About this task →
Could you filter the data below down to the lines that hold the word "View"?
#### Provided data
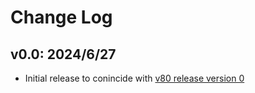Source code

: # Change Log

## v0.0: 2024/6/27

- Initial release to conincide with [v80 release version 0](https://github.com/Kroc/v80/releases/tag/v0)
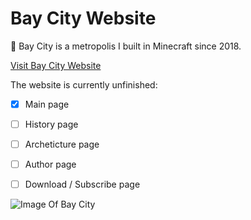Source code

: # Bay City Website

:city_sunset: Bay City is a metropolis I built in Minecraft since 2018.

[Visit Bay City Website](https://bay-city.vercel.app/index.html)

The website is currently unfinished:

- [x] Main page
- [ ] History page
- [ ] Archeticture page
- [ ] Author page
- [ ] Download / Subscribe page


![Image Of Bay City](https://github.com/JerryZhang0920/Bay-City-Website/blob/main/images/IMG_2939.PNG)
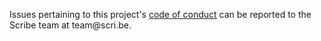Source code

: Issues pertaining to this project's [code of conduct](https://github.com/scribe-org/Scribe-Data/blob/main/.github/CODE_OF_CONDUCT.md) can be reported to the Scribe team at team@scri<nolink>.be.
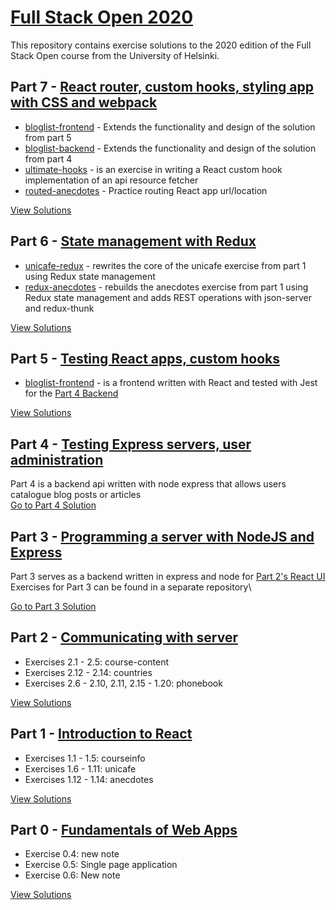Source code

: # [Full Stack Open 2020](https://fullstackopen.com/en/)

This repository contains exercise solutions to the 2020 edition of the Full Stack Open course from the University of Helsinki.

## Part 7 - [React router, custom hooks, styling app with CSS and webpack](https://fullstackopen.com/en/part7)

- [bloglist-frontend](https://github.com/jeremy-ebinum/full-stack-open-2020/tree/master/part7/bloglist-frontend) - Extends the functionality and design of the solution from part 5
- [bloglist-backend](https://github.com/jeremy-ebinum/full-stack-open-2020/tree/master/part7/bloglist-backend) - Extends the functionality and design of the solution from part 4
- [ultimate-hooks](https://github.com/jeremy-ebinum/full-stack-open-2020/tree/master/part7/ultimate-hooks) - is an exercise in writing a React custom hook implementation of an api resource fetcher
- [routed-anecdotes](https://github.com/jeremy-ebinum/full-stack-open-2020/tree/master/part7/routed-anecdotes) - Practice routing React app url/location

[View Solutions](https://github.com/jeremy-ebinum/full-stack-open-2020/tree/master/part7/)

## Part 6 - [State management with Redux](https://fullstackopen.com/en/part6)

- [unicafe-redux](https://github.com/jeremy-ebinum/full-stack-open-2020/tree/master/part6/unicafe-redux) - rewrites the core of the unicafe exercise from part 1 using Redux state management
- [redux-anecdotes](https://github.com/jeremy-ebinum/full-stack-open-2020/tree/master/part6/redux-anecdotes) - rebuilds the anecdotes exercise from part 1 using Redux state management and adds REST operations with json-server and redux-thunk

[View Solutions](https://github.com/jeremy-ebinum/full-stack-open-2020/tree/master/part6/)

## Part 5 - [Testing React apps, custom hooks](https://fullstackopen.com/en/part5)

- [bloglist-frontend](https://github.com/jeremy-ebinum/full-stack-open-2020/tree/master/part5/bloglist-frontend) - is a frontend written with React and tested with Jest for the [Part 4 Backend](https://github.com/jeremy-ebinum/full-stack-open-2020/tree/master/part4/bloglist-backend)

[View Solutions](https://github.com/jeremy-ebinum/full-stack-open-2020/tree/master/part5/)

## Part 4 - [Testing Express servers, user administration](https://fullstackopen.com/en/part4)

Part 4 is a backend api written with node express that allows users catalogue blog posts or articles\
[Go to Part 4 Solution](https://github.com/jeremy-ebinum/full-stack-open-2020/tree/master/part4/bloglist-backend)

## Part 3 - [Programming a server with NodeJS and Express](https://fullstackopen.com/en/part3)

Part 3 serves as a backend written in express and node for [Part 2's React UI](https://github.com/jeremy-ebinum/full-stack-open-2020/tree/master/part2)\
Exercises for Part 3 can be found in a separate repository\

[Go to Part 3 Solution](https://github.com/jeremy-ebinum/full-stack-open-2020-part3)

## Part 2 - [Communicating with server](https://fullstackopen.com/en/part2)

- Exercises 2.1 - 2.5: course-content
- Exercises 2.12 - 2.14: countries
- Exercises 2.6 - 2.10, 2.11, 2.15 - 1.20: phonebook

[View Solutions](https://github.com/jeremy-ebinum/full-stack-open-2020/tree/master/part2)

## Part 1 - [Introduction to React](https://fullstackopen.com/en/part1)

- Exercises 1.1 - 1.5: courseinfo
- Exercises 1.6 - 1.11: unicafe
- Exercises 1.12 - 1.14: anecdotes

[View Solutions](https://github.com/jeremy-ebinum/full-stack-open-2020/tree/master/part1)

## Part 0 - [Fundamentals of Web Apps](https://fullstackopen.com/en/part0)

- Exercise 0.4: new note
- Exercise 0.5: Single page application
- Exercise 0.6: New note

[View Solutions](https://github.com/jeremy-ebinum/full-stack-open-2020/tree/master/part0)
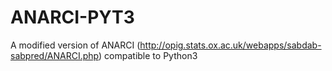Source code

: # ANARCI-PYT3
A modified version of ANARCI (http://opig.stats.ox.ac.uk/webapps/sabdab-sabpred/ANARCI.php) compatible to Python3
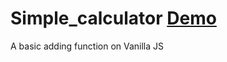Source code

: # Simple_calculator <a href="https://alexandranavruzova.github.io/Simple_calculator/">Demo</a>
A basic adding function on Vanilla JS

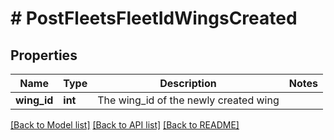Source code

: # # PostFleetsFleetIdWingsCreated

## Properties

Name | Type | Description | Notes
------------ | ------------- | ------------- | -------------
**wing_id** | **int** | The wing_id of the newly created wing | 

[[Back to Model list]](../../README.md#documentation-for-models) [[Back to API list]](../../README.md#documentation-for-api-endpoints) [[Back to README]](../../README.md)


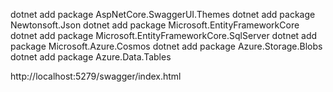 dotnet add package AspNetCore.SwaggerUI.Themes
dotnet add package Newtonsoft.Json
dotnet add package Microsoft.EntityFrameworkCore
dotnet add package Microsoft.EntityFrameworkCore.SqlServer
dotnet add package Microsoft.Azure.Cosmos
dotnet add package Azure.Storage.Blobs
dotnet add package Azure.Data.Tables

http://localhost:5279/swagger/index.html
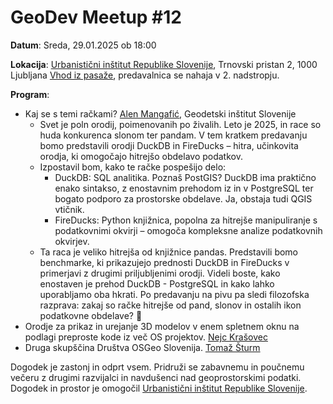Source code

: # GeoDev Meetup #12


__Datum__: Sreda, 29.01.2025 ob 18:00

__Lokacija__: [Urbanistični inštitut Republike Slovenije](https://www.uirs.si/sl-si/), Trnovski pristan 2, 1000 Ljubljana
[Vhod iz pasaže](https://www.openstreetmap.org/node/12504450770), predavalnica se nahaja v 2. nadstropju.


__Program__:

* Kaj se s temi račkami? [Alen Mangafić](https://www.linkedin.com/in/alen-mangafi%C4%87-550780138/), Geodetski inštitut Slovenije
    * Svet je poln orodij, poimenovanih po živalih. Leto je 2025, in race so huda konkurenca slonom ter pandam. V tem kratkem predavanju bomo predstavili orodji DuckDB in FireDucks – hitra, učinkovita orodja, ki omogočajo hitrejšo obdelavo podatkov. 
    * Izpostavil bom, kako te račke pospešijo delo:
      * DuckDB: SQL analitika. Poznaš PostGIS? DuckDB ima praktično enako sintakso, z enostavnim prehodom iz in v PostgreSQL ter bogato podporo za prostorske obdelave. Ja, obstaja tudi QGIS vtičnik.
      * FireDucks: Python knjižnica, popolna za hitrejše manipuliranje s podatkovnimi okvirji – omogoča kompleksne analize podatkovnih okvirjev. 
    * Ta raca je veliko hitrejša od knjižnice pandas.
  Predstavili bomo benchmarke, ki prikazujejo prednosti DuckDB in FireDucks v primerjavi z drugimi priljubljenimi orodji. Videli boste, kako enostaven je prehod DuckDB - PostgreSQL in kako lahko uporabljamo oba hkrati. Po predavanju na pivu pa sledi filozofska razprava: zakaj so račke hitrejše od pand, slonov in ostalih ikon podatkovne obdelave? 🦆
* Orodje za prikaz in urejanje 3D modelov v enem spletnem oknu na podlagi preproste kode iz več OS projektov. [Nejc Krašovec](https://www.linkedin.com/in/nejckrasovec/)
* Druga skupščina Društva OSGeo Slovenija. [Tomaž Šturm](https://www.linkedin.com/in/tomaz-tomas-sturm/)

Dogodek je zastonj in odprt vsem. Pridruži se zabavnemu in poučnemu večeru z drugimi razvijalci in navdušenci nad geoprostorskimi podatki.
Dogodek in prostor je omogočil [Urbanistični inštitut Republike Slovenije](https://www.uirs.si/sl-si/). 



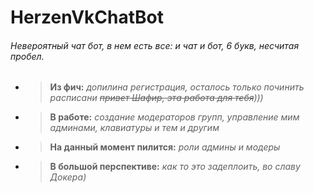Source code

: # HerzenVkChatBot
###### Невероятный чат бот, в нем есть все: и чат и бот, 6 букв, несчитая пробел. 
- >**Из фич:**  *допилина регистрация, осталось только починить расписани ~~привет Шафир, эта работа для тебя~~)))*
- >**В работе:** *создание модераторов групп, управление мим админами, клавиатуры и тем и другим* 
- >**На данный момент пилится:** *роли админы и модеры* 
- >**В большой перспективе:** *как то это задеплоить, во славу Докера)*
########
Response below →
[View Solutions](https://github.com/jeremy-ebinum/full-stack-open-2020/tree/master/part7/)
[View Solutions](https://github.com/jeremy-ebinum/full-stack-open-2020/tree/master/part6/)
[View Solutions](https://github.com/jeremy-ebinum/full-stack-open-2020/tree/master/part5/)
[View Solutions](https://github.com/jeremy-ebinum/full-stack-open-2020/tree/master/part2)
[View Solutions](https://github.com/jeremy-ebinum/full-stack-open-2020/tree/master/part1)
[View Solutions](https://github.com/jeremy-ebinum/full-stack-open-2020/tree/master/part0)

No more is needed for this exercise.